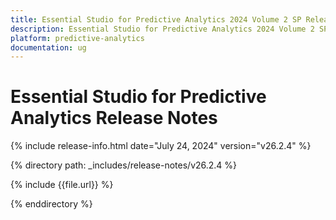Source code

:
 ```yaml
---
title: Essential Studio for Predictive Analytics 2024 Volume 2 SP Release Release Notes  
description: Essential Studio for Predictive Analytics 2024 Volume 2 SP Release Release Notes  
platform: predictive-analytics
documentation: ug
---
```


# Essential Studio for Predictive Analytics  Release Notes  

{% include release-info.html date="July 24, 2024"  version="v26.2.4" %} 

{% directory path: _includes/release-notes/v26.2.4 %}

{% include {{file.url}} %}

{% enddirectory %}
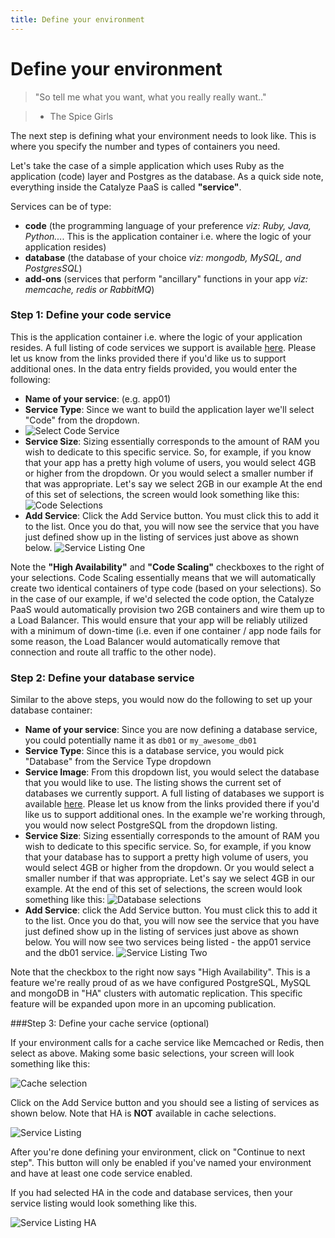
 ```yaml
---
title: Define your environment
---
```


# Define your environment

> "So tell me what you want, what you really really want.."

> - The Spice Girls

The next step is defining what your environment needs to look like. This is where you specify the number and types of containers you need.

Let's take the case of a simple application which uses Ruby as the application (code) layer and Postgres as the database. As a quick side note, everything inside the Catalyze PaaS is called **"service"**.

Services can be of type:

- **code** (the programming language of your preference *viz: Ruby, Java, Python...*. This is the application container i.e. where the logic of your application resides)
- **database** (the database of your choice *viz: mongodb, MySQL, and PostgresSQL*)
- **add-ons** (services that perform "ancillary" functions in your app *viz: memcache, redis or RabbitMQ*)

### Step 1: Define your code service

This is the application container i.e. where the logic of your application resides. A full listing of code services we support is available [here](//resources.catalyze.io/paas/getting-started/deploying-your-first-app/supported-languages-frameworks/). Please let us know from the links provided there if you'd like us to support additional ones. In the data entry fields provided, you would enter the following:

- **Name of your service**: (e.g. app01)
- **Service Type**: Since we want to build the application layer we'll select "Code" from the dropdown.
- ![Select Code Service](http://cdn2.dropmark.com/45280/5172f7da631a6d164be6f96ab9e92facd8849475/db_select-code.png)
- **Service Size**: Sizing essentially corresponds to the amount of RAM you wish to dedicate to this specific service. So, for example, if you know that your app has a pretty high volume of users, you would select 4GB or higher from the dropdown. Or you would select a smaller number if that was appropriate. Let's say we select 2GB in our example
At the end of this set of selections, the screen would look something like this:
![Code Selections](http://cdn2.dropmark.com/45280/1dcc0fd76994a0844ee205cfd90d713f6c772d33/db_code-defined.png)
- **Add Service**: Click the Add Service button. You must click this to add it to the list. Once you do that, you will now see the service that you have just defined show up in the listing of services just above as shown below.
![Service Listing One](http://cdn2.dropmark.com/45280/091831e583b2ba067a507a425e4e4c552b6a43b8/db_added-services.png)

Note the **"High Availability"** and **"Code Scaling"** checkboxes to the right of your selections. Code Scaling essentially means that we will automatically create two identical containers of type code (based on your selections). So in the case of our example, if we'd selected the code option, the Catalyze PaaS would automatically provision two 2GB containers and wire them up to a Load Balancer. This would ensure that your app will be reliably utilized with a minimum of down-time (i.e. even if one container / app node fails for some reason, the Load Balancer would automatically remove that connection and route all traffic to the other node).

### Step 2: Define your database service
Similar to the above steps, you would now do the following to set up your database container:

- **Name of your service**: Since you are now defining a database service, you could potentially name it as `db01` or `my_awesome_db01`
- **Service Type**: Since this is a database service, you would pick "Database" from the Service Type dropdown
- **Service Image**: From this dropdown list, you would select the database that you would like to use. The listing shows the current set of databases we currently support. A full listing of databases we support is available [here](//resources.catalyze.io/paas/getting-started/deploying-your-first-app/supported-databases/). Please let us know from the links provided there if you'd like us to support additional ones. In the example we're working through, you would now select PostgreSQL from the dropdown listing.
- **Service Size**: Sizing essentially corresponds to the amount of RAM you wish to dedicate to this specific service. So, for example, if you know that your database has to support a pretty high volume of users, you would select 4GB or higher from the dropdown. Or you would select a smaller number if that was appropriate. Let's say we select 4GB in our example.
At the end of this set of selections, the screen would look something like this:
![Database selections](http://cdn2.dropmark.com/45280/68c21bf981908a32f868b54004919dc1f533a3b8/db_added-database.png)
- **Add Service**: click the Add Service button. You must click this to add it to the list. Once you do that, you will now see the service that you have just defined show up in the listing of services just above as shown below. You will now see two services being listed - the app01 service and the db01 service.
![Service Listing Two](http://cdn2.dropmark.com/45280/26cb47d493f4093fd168f8e8c0a2d4fe910621f5/db_datbase-in-table.png)

Note that the checkbox to the right now says "High Availability". This is a feature we're really proud of as we have configured PostgreSQL, MySQL and mongoDB in "HA" clusters with automatic replication. This specific feature will be expanded upon more in an upcoming publication.

###Step 3: Define your cache service (optional)

If your environment calls for a cache service like Memcached or Redis, then select as above. Making some basic selections, your screen will look something like this:

![Cache selection](http://cdn2.dropmark.com/45280/ce12d6967ffbba613dedf2f7f8cb8c54d0ee22b7/db_cache-selected.png)

Click on the Add Service button and you should see a listing of services as shown below. Note that HA is **NOT** available in cache selections.

![Service Listing](http://cdn2.dropmark.com/45280/0c51d836f0da3c663020a543dad9afc52d5210f2/db_all-services.png)

After you're done defining your environment, click on "Continue to next step". This button will only be enabled if you've named your environment and have at least one code service enabled.

If you had selected HA in the code and database services, then your service listing would look something like this.

![Service Listing HA](http://cdn2.dropmark.com/45280/97b2dad30c3e9bc7f9f886c097899c4aada9bdf7/db_ha-services.png)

▶ [ASSIGNED TASK]: Among the records, find each line where the word "really" occurs, and copy it.

▶ [SOLUTION]:
> "So tell me what you want, what you really really want.."
Note that the checkbox to the right now says "High Availability". This is a feature we're really proud of as we have configured PostgreSQL, MySQL and mongoDB in "HA" clusters with automatic replication. This specific feature will be expanded upon more in an upcoming publication.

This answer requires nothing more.